*** Data shown ***
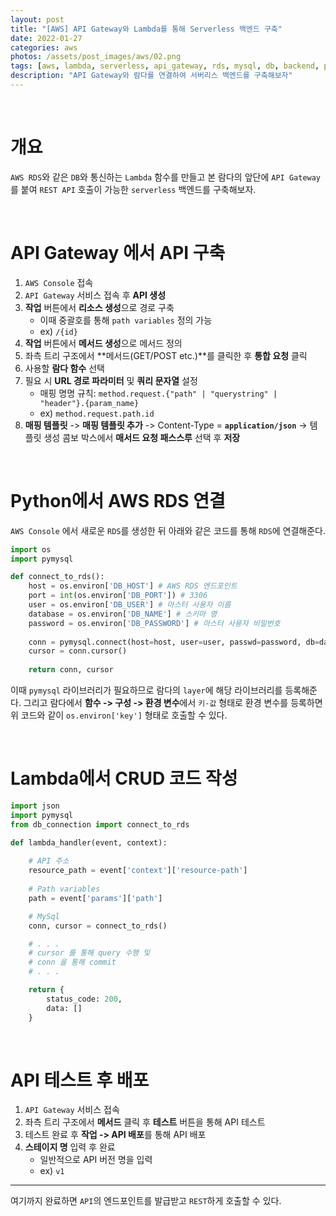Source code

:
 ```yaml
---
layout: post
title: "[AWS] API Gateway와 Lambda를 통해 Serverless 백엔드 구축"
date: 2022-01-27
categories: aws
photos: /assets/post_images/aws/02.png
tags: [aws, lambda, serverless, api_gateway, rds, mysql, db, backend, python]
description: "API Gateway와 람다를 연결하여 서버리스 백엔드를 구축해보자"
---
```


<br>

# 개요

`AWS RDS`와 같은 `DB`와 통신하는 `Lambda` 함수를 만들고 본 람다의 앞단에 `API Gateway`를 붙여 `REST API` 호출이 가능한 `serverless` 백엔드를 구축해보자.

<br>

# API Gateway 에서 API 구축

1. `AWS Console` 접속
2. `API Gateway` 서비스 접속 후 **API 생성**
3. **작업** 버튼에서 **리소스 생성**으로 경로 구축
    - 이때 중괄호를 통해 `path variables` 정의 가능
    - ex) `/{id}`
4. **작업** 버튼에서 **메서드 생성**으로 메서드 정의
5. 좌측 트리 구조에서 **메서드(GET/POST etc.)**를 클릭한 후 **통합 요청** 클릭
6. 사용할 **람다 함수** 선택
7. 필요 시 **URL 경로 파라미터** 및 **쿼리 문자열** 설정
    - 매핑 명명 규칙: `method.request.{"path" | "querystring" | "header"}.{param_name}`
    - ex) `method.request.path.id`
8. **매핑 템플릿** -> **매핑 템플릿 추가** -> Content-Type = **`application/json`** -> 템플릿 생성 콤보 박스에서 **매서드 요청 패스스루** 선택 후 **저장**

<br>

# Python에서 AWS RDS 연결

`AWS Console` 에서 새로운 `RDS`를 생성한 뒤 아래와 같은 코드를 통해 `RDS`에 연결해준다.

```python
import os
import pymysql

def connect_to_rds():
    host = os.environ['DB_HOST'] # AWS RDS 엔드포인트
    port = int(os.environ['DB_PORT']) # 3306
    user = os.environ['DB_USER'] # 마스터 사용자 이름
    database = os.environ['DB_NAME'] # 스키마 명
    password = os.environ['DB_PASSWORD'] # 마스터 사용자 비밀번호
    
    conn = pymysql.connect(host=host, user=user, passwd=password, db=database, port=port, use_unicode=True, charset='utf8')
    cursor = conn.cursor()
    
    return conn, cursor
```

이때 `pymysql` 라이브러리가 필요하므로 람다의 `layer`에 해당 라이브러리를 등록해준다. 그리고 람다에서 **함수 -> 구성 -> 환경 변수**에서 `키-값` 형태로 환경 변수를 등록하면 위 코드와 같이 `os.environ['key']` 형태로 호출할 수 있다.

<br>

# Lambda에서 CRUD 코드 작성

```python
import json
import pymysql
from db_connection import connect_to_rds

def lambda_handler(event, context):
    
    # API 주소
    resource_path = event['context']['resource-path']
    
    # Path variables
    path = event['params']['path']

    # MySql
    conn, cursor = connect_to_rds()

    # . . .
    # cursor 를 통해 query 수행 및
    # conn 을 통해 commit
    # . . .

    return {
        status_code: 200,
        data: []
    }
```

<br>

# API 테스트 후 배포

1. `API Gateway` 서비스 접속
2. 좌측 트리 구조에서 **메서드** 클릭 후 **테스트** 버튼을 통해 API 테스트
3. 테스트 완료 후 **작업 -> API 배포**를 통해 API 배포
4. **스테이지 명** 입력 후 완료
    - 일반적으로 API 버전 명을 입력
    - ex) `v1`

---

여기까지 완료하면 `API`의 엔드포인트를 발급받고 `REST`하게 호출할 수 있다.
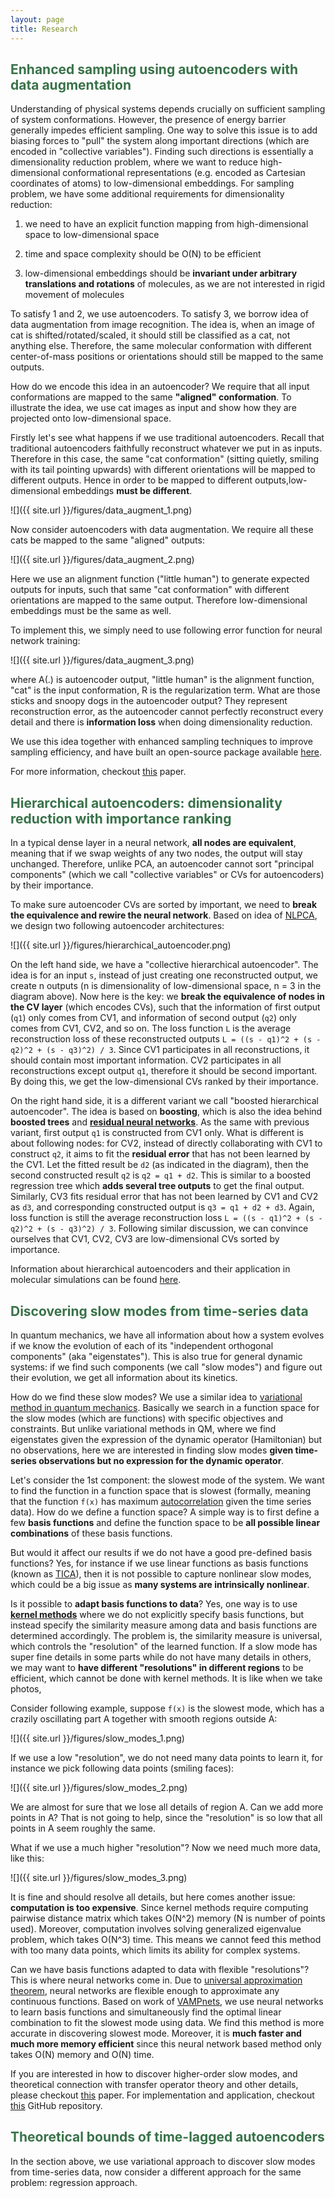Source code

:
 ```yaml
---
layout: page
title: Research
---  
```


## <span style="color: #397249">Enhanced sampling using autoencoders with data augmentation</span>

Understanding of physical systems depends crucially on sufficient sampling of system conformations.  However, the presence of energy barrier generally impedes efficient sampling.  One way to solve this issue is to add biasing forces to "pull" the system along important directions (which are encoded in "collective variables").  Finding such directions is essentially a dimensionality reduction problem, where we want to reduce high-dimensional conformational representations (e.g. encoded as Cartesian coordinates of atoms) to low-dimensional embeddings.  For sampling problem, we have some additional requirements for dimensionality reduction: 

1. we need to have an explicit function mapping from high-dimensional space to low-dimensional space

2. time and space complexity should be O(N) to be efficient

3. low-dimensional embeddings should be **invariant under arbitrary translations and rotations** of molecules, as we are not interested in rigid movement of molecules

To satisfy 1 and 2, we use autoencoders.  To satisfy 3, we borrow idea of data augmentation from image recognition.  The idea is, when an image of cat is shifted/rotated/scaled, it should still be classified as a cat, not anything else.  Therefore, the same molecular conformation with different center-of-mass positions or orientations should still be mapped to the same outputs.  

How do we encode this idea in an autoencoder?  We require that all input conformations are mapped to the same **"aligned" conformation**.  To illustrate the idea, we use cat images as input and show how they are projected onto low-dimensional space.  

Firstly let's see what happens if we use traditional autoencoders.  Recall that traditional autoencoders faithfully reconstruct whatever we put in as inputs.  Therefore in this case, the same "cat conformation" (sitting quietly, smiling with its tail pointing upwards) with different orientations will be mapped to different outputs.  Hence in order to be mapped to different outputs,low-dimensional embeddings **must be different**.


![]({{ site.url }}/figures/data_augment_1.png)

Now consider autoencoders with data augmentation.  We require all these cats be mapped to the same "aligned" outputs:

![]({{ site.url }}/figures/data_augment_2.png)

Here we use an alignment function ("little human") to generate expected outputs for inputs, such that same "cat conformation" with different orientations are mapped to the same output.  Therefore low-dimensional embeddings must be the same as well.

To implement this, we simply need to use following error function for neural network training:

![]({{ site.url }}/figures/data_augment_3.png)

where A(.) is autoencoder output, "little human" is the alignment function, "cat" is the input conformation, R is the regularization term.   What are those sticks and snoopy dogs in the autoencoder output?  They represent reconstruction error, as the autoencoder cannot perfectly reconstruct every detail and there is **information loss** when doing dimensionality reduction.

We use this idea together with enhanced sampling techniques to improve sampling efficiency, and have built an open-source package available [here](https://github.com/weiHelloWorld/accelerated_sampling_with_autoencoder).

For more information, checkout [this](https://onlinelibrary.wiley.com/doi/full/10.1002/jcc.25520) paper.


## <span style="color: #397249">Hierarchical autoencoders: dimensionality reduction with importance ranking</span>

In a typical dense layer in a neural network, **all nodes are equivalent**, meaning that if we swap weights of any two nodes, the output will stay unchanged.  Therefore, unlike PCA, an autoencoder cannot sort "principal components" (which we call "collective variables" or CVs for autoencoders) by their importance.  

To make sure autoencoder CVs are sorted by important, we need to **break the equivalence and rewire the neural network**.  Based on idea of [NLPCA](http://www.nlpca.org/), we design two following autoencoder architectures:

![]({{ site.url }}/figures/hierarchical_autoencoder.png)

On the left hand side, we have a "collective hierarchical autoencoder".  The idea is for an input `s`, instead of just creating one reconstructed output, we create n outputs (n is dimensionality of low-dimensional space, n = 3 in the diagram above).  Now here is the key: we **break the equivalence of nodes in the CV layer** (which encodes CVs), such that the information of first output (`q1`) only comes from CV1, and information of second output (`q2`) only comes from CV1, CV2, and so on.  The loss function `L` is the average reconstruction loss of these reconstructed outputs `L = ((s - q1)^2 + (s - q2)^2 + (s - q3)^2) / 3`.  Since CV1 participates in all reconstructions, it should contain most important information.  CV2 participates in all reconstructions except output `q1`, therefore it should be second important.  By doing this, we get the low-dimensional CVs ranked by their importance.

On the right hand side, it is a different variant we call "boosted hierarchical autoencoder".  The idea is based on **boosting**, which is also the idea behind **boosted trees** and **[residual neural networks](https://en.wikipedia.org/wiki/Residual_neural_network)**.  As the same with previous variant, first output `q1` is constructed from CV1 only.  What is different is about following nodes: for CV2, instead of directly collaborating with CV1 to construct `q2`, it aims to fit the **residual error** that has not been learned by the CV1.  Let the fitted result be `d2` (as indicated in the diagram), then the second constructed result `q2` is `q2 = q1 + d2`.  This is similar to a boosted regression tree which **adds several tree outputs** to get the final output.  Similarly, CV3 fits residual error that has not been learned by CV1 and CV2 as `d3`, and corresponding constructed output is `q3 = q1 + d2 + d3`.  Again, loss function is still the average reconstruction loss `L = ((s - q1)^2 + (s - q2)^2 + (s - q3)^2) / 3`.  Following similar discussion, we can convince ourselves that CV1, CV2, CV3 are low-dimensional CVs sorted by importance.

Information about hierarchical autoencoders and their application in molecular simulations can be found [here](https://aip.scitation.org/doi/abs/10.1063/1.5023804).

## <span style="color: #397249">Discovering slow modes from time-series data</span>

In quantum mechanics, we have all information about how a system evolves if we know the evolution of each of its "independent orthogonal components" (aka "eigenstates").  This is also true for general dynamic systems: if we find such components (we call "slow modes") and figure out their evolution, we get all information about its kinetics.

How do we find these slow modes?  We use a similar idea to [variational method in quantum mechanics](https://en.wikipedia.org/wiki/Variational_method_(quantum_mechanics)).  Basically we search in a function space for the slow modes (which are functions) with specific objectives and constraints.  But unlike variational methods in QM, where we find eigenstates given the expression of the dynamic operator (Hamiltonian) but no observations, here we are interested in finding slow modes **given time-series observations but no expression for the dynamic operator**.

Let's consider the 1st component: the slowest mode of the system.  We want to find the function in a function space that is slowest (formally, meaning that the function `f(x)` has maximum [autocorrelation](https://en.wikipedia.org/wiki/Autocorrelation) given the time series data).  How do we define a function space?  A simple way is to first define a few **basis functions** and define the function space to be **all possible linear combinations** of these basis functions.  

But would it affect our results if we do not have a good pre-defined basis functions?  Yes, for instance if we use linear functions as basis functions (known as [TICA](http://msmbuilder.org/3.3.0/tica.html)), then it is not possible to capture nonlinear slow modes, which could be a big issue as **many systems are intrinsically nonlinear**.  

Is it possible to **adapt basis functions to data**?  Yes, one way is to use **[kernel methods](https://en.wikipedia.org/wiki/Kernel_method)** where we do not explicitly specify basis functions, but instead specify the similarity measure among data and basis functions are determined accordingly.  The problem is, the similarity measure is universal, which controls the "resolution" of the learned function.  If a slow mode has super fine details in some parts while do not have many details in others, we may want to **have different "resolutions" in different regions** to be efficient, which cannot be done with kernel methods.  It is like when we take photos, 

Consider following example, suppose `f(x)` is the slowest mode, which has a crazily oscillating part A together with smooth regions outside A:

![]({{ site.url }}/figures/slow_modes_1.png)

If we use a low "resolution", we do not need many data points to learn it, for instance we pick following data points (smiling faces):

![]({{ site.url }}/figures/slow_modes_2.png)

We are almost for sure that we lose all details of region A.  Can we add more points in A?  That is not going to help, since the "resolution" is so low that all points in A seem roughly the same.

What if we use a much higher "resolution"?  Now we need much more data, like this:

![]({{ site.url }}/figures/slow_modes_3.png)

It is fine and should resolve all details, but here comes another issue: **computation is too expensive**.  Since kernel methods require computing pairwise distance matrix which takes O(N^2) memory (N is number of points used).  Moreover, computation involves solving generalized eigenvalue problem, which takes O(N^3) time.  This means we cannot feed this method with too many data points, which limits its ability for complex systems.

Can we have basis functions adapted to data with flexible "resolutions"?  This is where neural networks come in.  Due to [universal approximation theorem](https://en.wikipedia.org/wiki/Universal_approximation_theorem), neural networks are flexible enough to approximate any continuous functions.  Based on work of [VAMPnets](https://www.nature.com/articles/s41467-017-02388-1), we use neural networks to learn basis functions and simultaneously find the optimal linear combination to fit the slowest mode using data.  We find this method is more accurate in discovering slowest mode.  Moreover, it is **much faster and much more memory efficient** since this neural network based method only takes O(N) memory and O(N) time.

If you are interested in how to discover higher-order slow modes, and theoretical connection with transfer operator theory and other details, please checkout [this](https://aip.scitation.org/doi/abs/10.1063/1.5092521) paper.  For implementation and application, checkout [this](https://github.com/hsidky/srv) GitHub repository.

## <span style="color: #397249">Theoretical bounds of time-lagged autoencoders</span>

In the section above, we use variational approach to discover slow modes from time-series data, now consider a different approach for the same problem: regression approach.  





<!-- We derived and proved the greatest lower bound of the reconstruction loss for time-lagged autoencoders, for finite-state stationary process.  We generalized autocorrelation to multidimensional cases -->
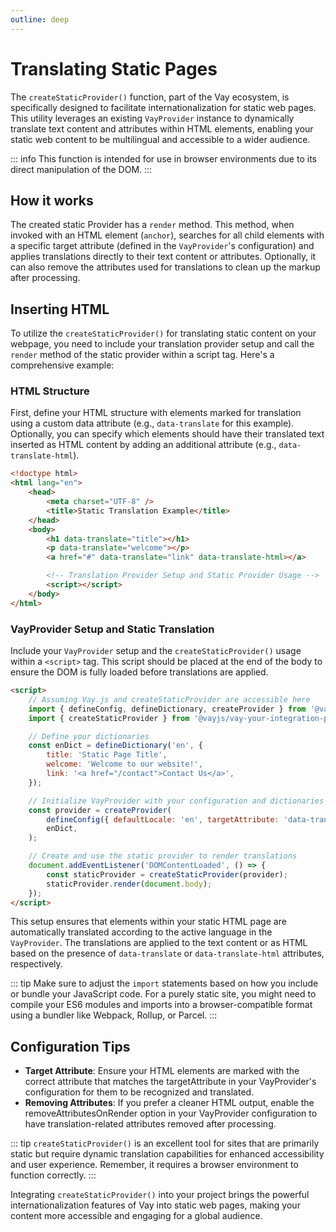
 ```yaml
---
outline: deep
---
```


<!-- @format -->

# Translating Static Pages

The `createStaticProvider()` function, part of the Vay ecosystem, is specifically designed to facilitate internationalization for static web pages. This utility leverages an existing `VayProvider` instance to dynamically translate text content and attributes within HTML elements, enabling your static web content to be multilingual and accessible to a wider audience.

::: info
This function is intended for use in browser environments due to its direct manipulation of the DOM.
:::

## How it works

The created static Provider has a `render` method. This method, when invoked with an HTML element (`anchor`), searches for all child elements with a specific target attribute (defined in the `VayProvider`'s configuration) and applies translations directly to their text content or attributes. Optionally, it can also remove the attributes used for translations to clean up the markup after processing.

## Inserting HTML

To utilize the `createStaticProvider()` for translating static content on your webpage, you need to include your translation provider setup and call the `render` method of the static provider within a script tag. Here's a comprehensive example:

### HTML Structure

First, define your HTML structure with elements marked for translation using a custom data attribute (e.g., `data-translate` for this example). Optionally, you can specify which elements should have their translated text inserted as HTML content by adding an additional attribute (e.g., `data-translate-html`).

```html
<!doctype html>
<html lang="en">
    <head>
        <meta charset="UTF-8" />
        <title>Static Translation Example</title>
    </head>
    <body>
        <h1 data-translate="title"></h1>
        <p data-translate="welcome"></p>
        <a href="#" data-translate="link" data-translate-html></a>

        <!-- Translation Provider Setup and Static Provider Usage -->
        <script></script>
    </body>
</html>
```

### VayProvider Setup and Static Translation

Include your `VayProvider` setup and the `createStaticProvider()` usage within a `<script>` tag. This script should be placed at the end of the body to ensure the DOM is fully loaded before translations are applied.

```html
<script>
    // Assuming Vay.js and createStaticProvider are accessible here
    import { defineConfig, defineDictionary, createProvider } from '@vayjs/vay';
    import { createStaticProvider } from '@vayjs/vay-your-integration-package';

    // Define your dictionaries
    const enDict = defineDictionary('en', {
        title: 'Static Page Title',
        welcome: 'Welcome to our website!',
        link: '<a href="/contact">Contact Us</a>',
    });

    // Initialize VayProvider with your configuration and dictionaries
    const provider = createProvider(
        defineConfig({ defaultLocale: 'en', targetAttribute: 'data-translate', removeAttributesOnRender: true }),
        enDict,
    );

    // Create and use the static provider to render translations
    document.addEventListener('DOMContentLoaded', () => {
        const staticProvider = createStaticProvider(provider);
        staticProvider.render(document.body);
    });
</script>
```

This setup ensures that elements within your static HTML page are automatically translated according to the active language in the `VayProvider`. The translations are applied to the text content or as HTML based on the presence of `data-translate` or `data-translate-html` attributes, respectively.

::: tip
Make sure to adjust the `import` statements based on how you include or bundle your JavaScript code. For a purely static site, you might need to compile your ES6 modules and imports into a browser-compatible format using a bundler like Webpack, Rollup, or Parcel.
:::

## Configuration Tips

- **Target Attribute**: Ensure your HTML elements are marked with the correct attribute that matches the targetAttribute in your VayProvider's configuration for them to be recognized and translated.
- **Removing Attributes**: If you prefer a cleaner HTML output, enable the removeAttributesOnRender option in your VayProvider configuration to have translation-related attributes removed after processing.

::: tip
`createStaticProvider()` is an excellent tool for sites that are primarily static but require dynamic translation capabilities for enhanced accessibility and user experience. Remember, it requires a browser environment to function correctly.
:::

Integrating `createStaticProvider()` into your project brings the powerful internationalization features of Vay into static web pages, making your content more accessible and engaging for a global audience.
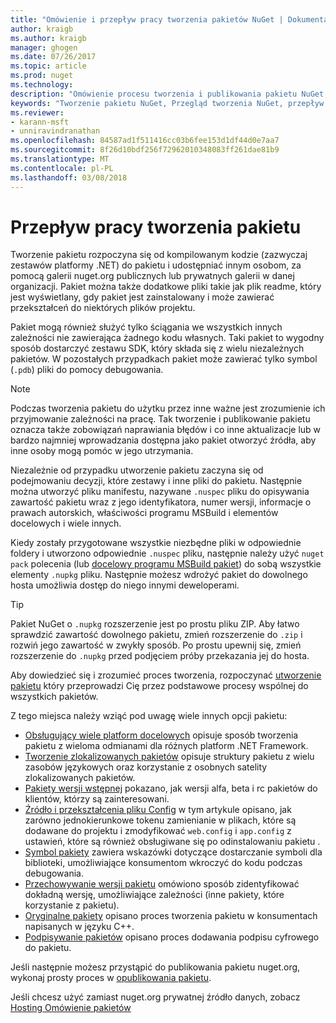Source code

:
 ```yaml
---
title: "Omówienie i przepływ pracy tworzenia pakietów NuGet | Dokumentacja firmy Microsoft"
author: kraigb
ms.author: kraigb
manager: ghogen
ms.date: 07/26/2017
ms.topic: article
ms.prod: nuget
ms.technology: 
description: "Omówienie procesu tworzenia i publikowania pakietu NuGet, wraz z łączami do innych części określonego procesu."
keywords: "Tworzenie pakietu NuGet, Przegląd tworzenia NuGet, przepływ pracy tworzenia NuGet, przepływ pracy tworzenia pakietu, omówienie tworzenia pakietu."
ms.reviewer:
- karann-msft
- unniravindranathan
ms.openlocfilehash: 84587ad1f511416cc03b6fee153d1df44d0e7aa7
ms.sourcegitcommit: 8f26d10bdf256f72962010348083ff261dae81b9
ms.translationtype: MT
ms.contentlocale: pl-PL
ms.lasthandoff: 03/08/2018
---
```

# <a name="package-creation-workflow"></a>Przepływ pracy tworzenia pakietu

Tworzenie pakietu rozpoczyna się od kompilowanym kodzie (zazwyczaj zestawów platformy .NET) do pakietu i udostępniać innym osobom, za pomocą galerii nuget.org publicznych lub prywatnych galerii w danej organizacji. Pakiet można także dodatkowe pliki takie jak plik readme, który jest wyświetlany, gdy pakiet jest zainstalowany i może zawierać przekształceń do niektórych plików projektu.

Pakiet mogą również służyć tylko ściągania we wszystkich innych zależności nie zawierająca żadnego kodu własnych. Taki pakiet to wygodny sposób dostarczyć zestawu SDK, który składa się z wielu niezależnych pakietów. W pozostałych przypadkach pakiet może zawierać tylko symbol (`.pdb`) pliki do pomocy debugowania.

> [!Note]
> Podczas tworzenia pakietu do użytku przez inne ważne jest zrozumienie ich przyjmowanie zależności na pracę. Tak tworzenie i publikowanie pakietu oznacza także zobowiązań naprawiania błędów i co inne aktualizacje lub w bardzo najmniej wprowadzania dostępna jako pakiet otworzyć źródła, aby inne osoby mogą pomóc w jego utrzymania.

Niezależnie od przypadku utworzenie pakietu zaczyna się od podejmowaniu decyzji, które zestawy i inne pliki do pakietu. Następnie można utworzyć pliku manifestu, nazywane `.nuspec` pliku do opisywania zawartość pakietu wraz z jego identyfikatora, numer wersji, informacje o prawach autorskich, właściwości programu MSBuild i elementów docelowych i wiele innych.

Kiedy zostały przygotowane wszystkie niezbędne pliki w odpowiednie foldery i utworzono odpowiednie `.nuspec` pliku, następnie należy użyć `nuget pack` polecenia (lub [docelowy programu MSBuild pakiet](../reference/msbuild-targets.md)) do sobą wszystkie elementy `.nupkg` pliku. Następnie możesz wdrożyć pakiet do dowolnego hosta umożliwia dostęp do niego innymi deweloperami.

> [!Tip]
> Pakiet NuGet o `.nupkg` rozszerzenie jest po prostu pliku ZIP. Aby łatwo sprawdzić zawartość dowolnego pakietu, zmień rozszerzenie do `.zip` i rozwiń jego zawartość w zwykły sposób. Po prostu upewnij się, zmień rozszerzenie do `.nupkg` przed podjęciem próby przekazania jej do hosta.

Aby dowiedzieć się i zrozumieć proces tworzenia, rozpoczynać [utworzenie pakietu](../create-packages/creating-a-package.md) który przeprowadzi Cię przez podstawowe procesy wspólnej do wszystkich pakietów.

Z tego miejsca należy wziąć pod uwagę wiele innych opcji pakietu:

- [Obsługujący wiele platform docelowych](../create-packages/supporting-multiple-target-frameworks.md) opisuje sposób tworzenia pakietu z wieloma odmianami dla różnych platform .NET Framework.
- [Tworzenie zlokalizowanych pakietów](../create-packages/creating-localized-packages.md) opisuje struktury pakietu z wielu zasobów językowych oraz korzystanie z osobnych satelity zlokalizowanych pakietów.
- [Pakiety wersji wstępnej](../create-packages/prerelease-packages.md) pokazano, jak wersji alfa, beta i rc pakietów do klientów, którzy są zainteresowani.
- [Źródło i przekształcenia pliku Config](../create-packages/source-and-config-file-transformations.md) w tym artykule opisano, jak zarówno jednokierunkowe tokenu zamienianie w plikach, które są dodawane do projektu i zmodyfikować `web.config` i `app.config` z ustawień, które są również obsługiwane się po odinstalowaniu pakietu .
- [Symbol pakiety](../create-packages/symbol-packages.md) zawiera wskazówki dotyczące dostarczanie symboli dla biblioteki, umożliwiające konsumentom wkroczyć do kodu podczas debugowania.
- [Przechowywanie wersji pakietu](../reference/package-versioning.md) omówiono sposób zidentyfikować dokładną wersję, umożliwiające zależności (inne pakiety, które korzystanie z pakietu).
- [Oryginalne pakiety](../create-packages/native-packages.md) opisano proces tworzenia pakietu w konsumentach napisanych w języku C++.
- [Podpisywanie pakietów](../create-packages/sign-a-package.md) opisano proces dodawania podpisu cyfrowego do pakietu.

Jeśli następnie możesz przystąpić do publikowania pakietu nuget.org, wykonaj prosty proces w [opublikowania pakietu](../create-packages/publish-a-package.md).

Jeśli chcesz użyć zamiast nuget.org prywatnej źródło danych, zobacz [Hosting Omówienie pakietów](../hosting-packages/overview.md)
***
:: Task directions ::
In the records above, find every line with the word "browser" and copy it.

:: Answer to this problem ::
This function is intended for use in browser environments due to its direct manipulation of the DOM.
Make sure to adjust the `import` statements based on how you include or bundle your JavaScript code. For a purely static site, you might need to compile your ES6 modules and imports into a browser-compatible format using a bundler like Webpack, Rollup, or Parcel.
`createStaticProvider()` is an excellent tool for sites that are primarily static but require dynamic translation capabilities for enhanced accessibility and user experience. Remember, it requires a browser environment to function correctly.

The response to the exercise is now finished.